Validation, sanitization and metrics for Markdown manuscripts.

Project description

manuscript-tools

A Python toolkit for validating, sanitizing and measuring Markdown manuscripts. Built for authors who automate their publishing workflow.

Deutsche Version

What it does

ms-check scans your manuscript for style violations. Ships with two built-in rules (typographic dashes, invisible Unicode characters) and supports custom rules as simple Python callables.

ms-sanitize fixes encoding issues, normalizes Unicode (NFKC), strips invisible control characters, replaces problematic whitespace and ensures consistent line endings. Supports dry-run and backup modes.

ms-metrics reports word counts, line counts and character counts per file and in total. Uses regex-based word boundary matching instead of naive whitespace splitting, so Markdown syntax characters are not counted as words.

Requirements

  • Python 3.11+
  • Poetry

Installation

git clone <your-repo-url> manuscript-tools
cd manuscript-tools
make install

Or manually:

poetry install

Usage

All commands accept a path (file or directory, default: manuscript/), --include and --exclude glob patterns.

Style checks

make check
# or with custom path
make check MANUSCRIPT=chapters/
# or directly
poetry run ms-check manuscript/ --exclude 'drafts/*'

Output per file: rule name, violation message and line number.

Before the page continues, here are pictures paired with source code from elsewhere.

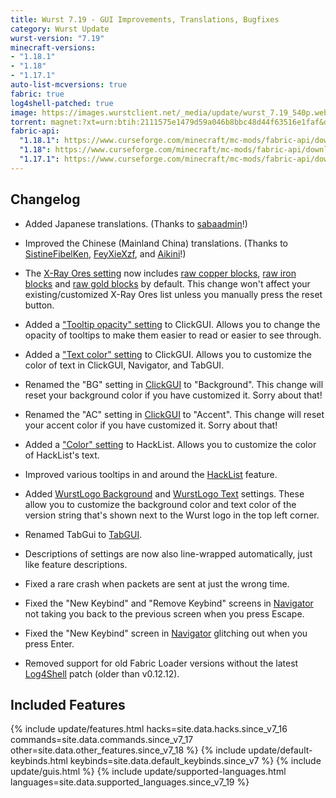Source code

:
 ```yaml
---
title: Wurst 7.19 - GUI Improvements, Translations, Bugfixes
category: Wurst Update
wurst-version: "7.19"
minecraft-versions:
- "1.18.1"
- "1.18"
- "1.17.1"
auto-list-mcversions: true
fabric: true
log4shell-patched: true
image: https://images.wurstclient.net/_media/update/wurst_7.19_540p.webp
torrent: magnet:?xt=urn:btih:2111575e1479d59a046b8bbc48d44f63516e1faf&dn=Wurst%207.19&tr=udp%3a%2f%2fopen.tracker.cl%3a1337%2fannounce&tr=udp%3a%2f%2ftracker.opentrackr.org%3a1337%2fannounce&tr=udp%3a%2f%2f9.rarbg.com%3a2810%2fannounce&tr=udp%3a%2f%2fexodus.desync.com%3a6969%2fannounce&tr=udp%3a%2f%2fwww.torrent.eu.org%3a451%2fannounce&tr=udp%3a%2f%2ftracker.torrent.eu.org%3a451%2fannounce&tr=udp%3a%2f%2ftracker.tiny-vps.com%3a6969%2fannounce&tr=udp%3a%2f%2ftracker.theoks.net%3a6969%2fannounce&tr=udp%3a%2f%2ftracker.skyts.net%3a6969%2fannounce&tr=udp%3a%2f%2ftracker.pomf.se%3a80%2fannounce&tr=udp%3a%2f%2ftracker.moeking.me%3a6969%2fannounce&tr=udp%3a%2f%2ftracker.lelux.fi%3a6969%2fannounce&tr=udp%3a%2f%2ftracker.edkj.club%3a6969%2fannounce&tr=udp%3a%2f%2ftracker-udp.gbitt.info%3a80%2fannounce&tr=udp%3a%2f%2fretracker.lanta-net.ru%3a2710%2fannounce&tr=udp%3a%2f%2fopentracker.i2p.rocks%3a6969%2fannounce&tr=udp%3a%2f%2fopen.tracker.ink%3a6969%2fannounce&tr=udp%3a%2f%2fopen.stealth.si%3a80%2fannounce&tr=udp%3a%2f%2fipv4.tracker.harry.lu%3a80%2fannounce&tr=udp%3a%2f%2fbt2.archive.org%3a6969%2fannounce
fabric-api:
  "1.18.1": https://www.curseforge.com/minecraft/mc-mods/fabric-api/download/3546679
  "1.18": https://www.curseforge.com/minecraft/mc-mods/fabric-api/download/3546679
  "1.17.1": https://www.curseforge.com/minecraft/mc-mods/fabric-api/download/3546670
---
```

## Changelog

- Added Japanese translations. (Thanks to <a href="https://github.com/sabaadmin">sabaadmin</a>!)

- Improved the Chinese (Mainland China) translations. (Thanks to <a href="https://github.com/SistineFibelKen">SistineFibelKen</a>, <a href="https://github.com/FeyXieXzf">FeyXieXzf</a>, and <a href="https://github.com/Aikini">Aikini</a>!)

- The [X-Ray Ores setting](https://wurst.wiki/x-ray#ores) now includes [raw copper blocks](https://minecraft.wiki/w/Block_of_Raw_Copper), [raw iron blocks](https://minecraft.wiki/w/Block_of_Raw_Iron) and [raw gold blocks](https://minecraft.wiki/w/Block_of_Raw_Gold) by default. This change won't affect your existing/customized X-Ray Ores list unless you manually press the reset button.

- Added a ["Tooltip opacity" setting](https://wurst.wiki/clickgui#tooltip_opacity) to ClickGUI. Allows you to change the opacity of tooltips to make them easier to read or easier to see through.

- Added a ["Text color" setting](https://wurst.wiki/clickgui#text_color) to ClickGUI. Allows you to customize the color of text in ClickGUI, Navigator, and TabGUI.

- Renamed the "BG" setting in [ClickGUI](https://wurst.wiki/clickgui) to "Background". This change will reset your background color if you have customized it. Sorry about that!

- Renamed the "AC" setting in [ClickGUI](https://wurst.wiki/clickgui) to "Accent". This change will reset your accent color if you have customized it. Sorry about that!

- Added a ["Color" setting](https://wurst.wiki/hacklist#color) to HackList. Allows you to customize the color of HackList's text.

- Improved various tooltips in and around the [HackList](https://wurst.wiki/hacklist) feature.

- Added [WurstLogo Background](https://wurst.wiki/wurstlogo#background) and [WurstLogo Text](https://wurst.wiki/wurstlogo#text) settings. These allow you to customize the background color and text color of the version string that's shown next to the Wurst logo in the top left corner.

- Renamed TabGui to [TabGUI](https://wurst.wiki/tabgui).

- Descriptions of settings are now also line-wrapped automatically, just like feature descriptions.

- Fixed a rare crash when packets are sent at just the wrong time.

- Fixed the "New Keybind" and "Remove Keybind" screens in [Navigator](https://wurst.wiki/navigator) not taking you back to the previous screen when you press Escape.

- Fixed the "New Keybind" screen in [Navigator](https://wurst.wiki/navigator) glitching out when you press Enter.

- Removed support for old Fabric Loader versions without the latest [Log4Shell](https://wurst.wiki/log4shell) patch (older than v0.12.12).

## Included Features

{% include update/features.html hacks=site.data.hacks.since_v7_16 commands=site.data.commands.since_v7_17 other=site.data.other_features.since_v7_18 %}
{% include update/default-keybinds.html keybinds=site.data.default_keybinds.since_v7 %}
{% include update/guis.html %}
{% include update/supported-languages.html languages=site.data.supported_languages.since_v7_19 %}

Exit code 1 if any violations are found.

Sanitization

# Preview changes without writing
make sanitize-dry

# Apply changes with backup
make sanitize-backup

# Apply changes in-place (no backup)
make sanitize

Text metrics

make metrics

Output:

chapter-01.md                     3,412 words   187 lines
chapter-02.md                     2,891 words   154 lines
----------------------------------------
Total                             6,303 words   341 lines    38,219 chars

Combined validation

# Runs sanitize dry-run followed by style check
make validate

Writing custom rules

A rule is any callable with the signature (text: str, path: Path) -> list[StyleViolation].

from pathlib import Path
from manuscript_tools.checker import check_file
from manuscript_tools.models import StyleViolation


def rule_no_todos(text: str, path: Path) -> list[StyleViolation]:
    return [
        StyleViolation(file=path, rule="no-todos", message="TODO found", line=i)
        for i, line in enumerate(text.splitlines(), start=1)
        if "TODO" in line
    ]


report = check_file(Path("chapter.md"), rules=[rule_no_todos])

Development

# Install with dev dependencies
make install-dev

# Run tests
make test

# Run tests verbose
make test-v

# Lint
make lint

# Auto-fix lint issues
make lint-fix

# Format code
make format

# Full CI pipeline (lint + format check + tests)
make ci

Project structure

src/manuscript_tools/
    __init__.py
    models.py       # Data classes (StyleViolation, FileReport, SanitizeResult, ...)
    io.py           # File discovery and reading
    checker.py      # Style validation with pluggable rules
    sanitizer.py    # Text sanitization (pure logic + file-level operation)
    metrics.py      # Word counting and text statistics
    cli.py          # CLI entry points (ms-check, ms-sanitize, ms-metrics)
tests/
    test_checker.py
    test_sanitizer.py
    test_metrics.py
Makefile            # All tasks in one place
pyproject.toml      # Poetry config, dependencies, tool settings

Makefile targets

Run make or make help for a complete list:

Target Description
install Install project with all dependencies
install-dev Install with dev dependencies
check Run style checks on manuscript
sanitize Sanitize manuscript files in-place
sanitize-dry Sanitize dry-run (preview only)
sanitize-backup Sanitize with .bak backup files
metrics Show word counts and text metrics
validate Full validation pipeline (sanitize dry-run + check)
test Run all tests
ci Full CI pipeline (lint + format check + tests)
clean Remove build artifacts and caches
build Build distribution package

All manuscript targets accept MANUSCRIPT=path, INCLUDE=pattern and EXCLUDE=pattern variables.

License

MIT

Project details


Download files

Download the file for your platform. If you're not sure which to choose, learn more about installing packages.

Source Distribution

manuscript_tools-0.1.0.tar.gz (7.3 kB view details)

Uploaded Source

Built Distribution

If you're not sure about the file name format, learn more about wheel file names.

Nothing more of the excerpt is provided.